Fact Finding Mission-Sudan, started
Sudan Events/ Follow up
The UN Fact-Finding Mission on Sudan began its work with an initial mission to Geneva this week, calling on Sudan’s warring parties to end the nation’s armed conflict, uphold their obligations to protect civilians and ensure perpetrators of grave violations and crimes are held to account.
Speaking after several days of talks with officials and civil society organizations, Mohamed Chande Othman, chair of the Fact-Finding Mission, said on Thursday that investigations into human rights and international humanitarian law violations were underway.
“Sudanese civil society organisations and other interlocutors have started sharing allegations of ongoing serious violations with us,” Othman said. “These allegations underscore the importance of accountability, the necessity of our investigations, and the vital need for the violence to end immediately.”
The UN Human Rights Council established the Fact-Finding Mission in October 2023 to investigate all alleged human rights violations in the conflict between the Sudanese Armed Forces (SAF), the Rapid Support Forces (RSF) and other warring parties since 15 April 2023, with a view to ensuring that those responsible are held accountable for violations and related crimes. The conflict has left thousands of people dead and millions displaced.
On 18 December, the Council appointed the Mission’s three members, including Othman, Mona Rishmawi, and Joy Ezeilo.

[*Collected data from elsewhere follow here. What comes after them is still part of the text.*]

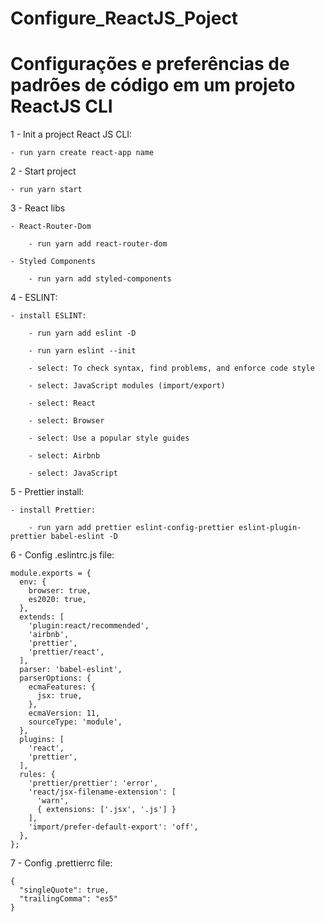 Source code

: # Configure_ReactJS_Poject
Configurações e preferências de padrões de código em um projeto ReactJS CLI
================================================================================================================================================
1 - Init a project React JS CLI:
	
	- run yarn create react-app name
	
2 - Start project

	- run yarn start
	
3 - React libs

	- React-Router-Dom
	
		- run yarn add react-router-dom
		
	- Styled Components
		
		- run yarn add styled-components

4 - ESLINT:
	
	- install ESLINT:

		- run yarn add eslint -D

		- run yarn eslint --init

		- select: To check syntax, find problems, and enforce code style

		- select: JavaScript modules (import/export)

		- select: React

		- select: Browser

		- select: Use a popular style guides

		- select: Airbnb

		- select: JavaScript
		
5 - Prettier install:

	- install Prettier:
	
		- run yarn add prettier eslint-config-prettier eslint-plugin-prettier babel-eslint -D
		
6 - Config .eslintrc.js file:


	module.exports = {
	  env: {
	    browser: true,
	    es2020: true,
	  },
	  extends: [
	    'plugin:react/recommended',
	    'airbnb',
	    'prettier',
	    'prettier/react',
	  ],
	  parser: 'babel-eslint',
	  parserOptions: {
	    ecmaFeatures: {
	      jsx: true,
	    },
	    ecmaVersion: 11,
	    sourceType: 'module',
	  },
	  plugins: [
	    'react',
	    'prettier',
	  ],
	  rules: {
	    'prettier/prettier': 'error',
	    'react/jsx-filename-extension': [
	      'warn',
	      { extensions: ['.jsx', '.js'] }
	    ],
	    'import/prefer-default-export': 'off',
	  },
	};

7 - Config .prettierrc file:

	{
	  "singleQuote": true,
	  "trailingComma": "es5"
	}
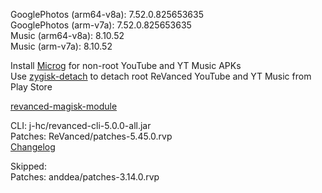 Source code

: GooglePhotos (arm64-v8a): 7.52.0.825653635  
GooglePhotos (arm-v7a): 7.52.0.825653635  
Music (arm64-v8a): 8.10.52  
Music (arm-v7a): 8.10.52  

Install [Microg](https://github.com/ReVanced/GmsCore/releases) for non-root YouTube and YT Music APKs  
Use [zygisk-detach](https://github.com/j-hc/zygisk-detach) to detach root ReVanced YouTube and YT Music from Play Store  

[revanced-magisk-module](https://github.com/j-hc/revanced-magisk-module)
  
CLI: j-hc/revanced-cli-5.0.0-all.jar  
Patches: ReVanced/patches-5.45.0.rvp  
[Changelog](https://github.com/ReVanced/revanced-patches/releases/tag/v5.45.0)  

Skipped:  
Patches: anddea/patches-3.14.0.rvp          
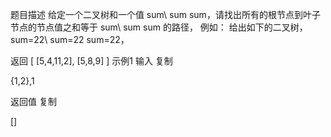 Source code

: 题目描述
给定一个二叉树和一个值 sum\ sum sum，请找出所有的根节点到叶子节点的节点值之和等于 sum\ sum sum 的路径，
例如：
给出如下的二叉树， sum=22\ sum=22 sum=22，

返回
[
[5,4,11,2],
[5,8,9]
]
示例1
输入
复制

{1,2},1

返回值
复制

[]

“The warring parties have international legal obligations to protect civilians from attacks, guarantee humanitarian access and refrain from murders, forced displacement, torture, arbitrary detention and enforced disappearances under any circumstances,” said Rishmawi. “We will carefully verify all allegations received and carry out our fact-finding independently and impartially.”
Ezeilo said the Fact-Finding Mission will pay particular attention to violations targeting women and children, especially those concerning sexual violence.
“Allegations of rapes targeting mainly women and girls and the alleged recruitment of children for use in hostilities are among the priority concerns for our investigations,” Ezeilo said.
The Fact-Finding Mission called on all parties to cooperate with their investigations. It invited individuals, groups and organizations to confidentially submit relevant information on human rights violations in Sudan in English or Arabic.
The Mission is due to present an oral update on its initial findings to the Human Rights Council’s fifty-sixth session in June-July 2024, followed by a comprehensive report to the Council’s fifty-seventh session in September-October and the UN General Assembly at its seventy-ninth session in October 2024.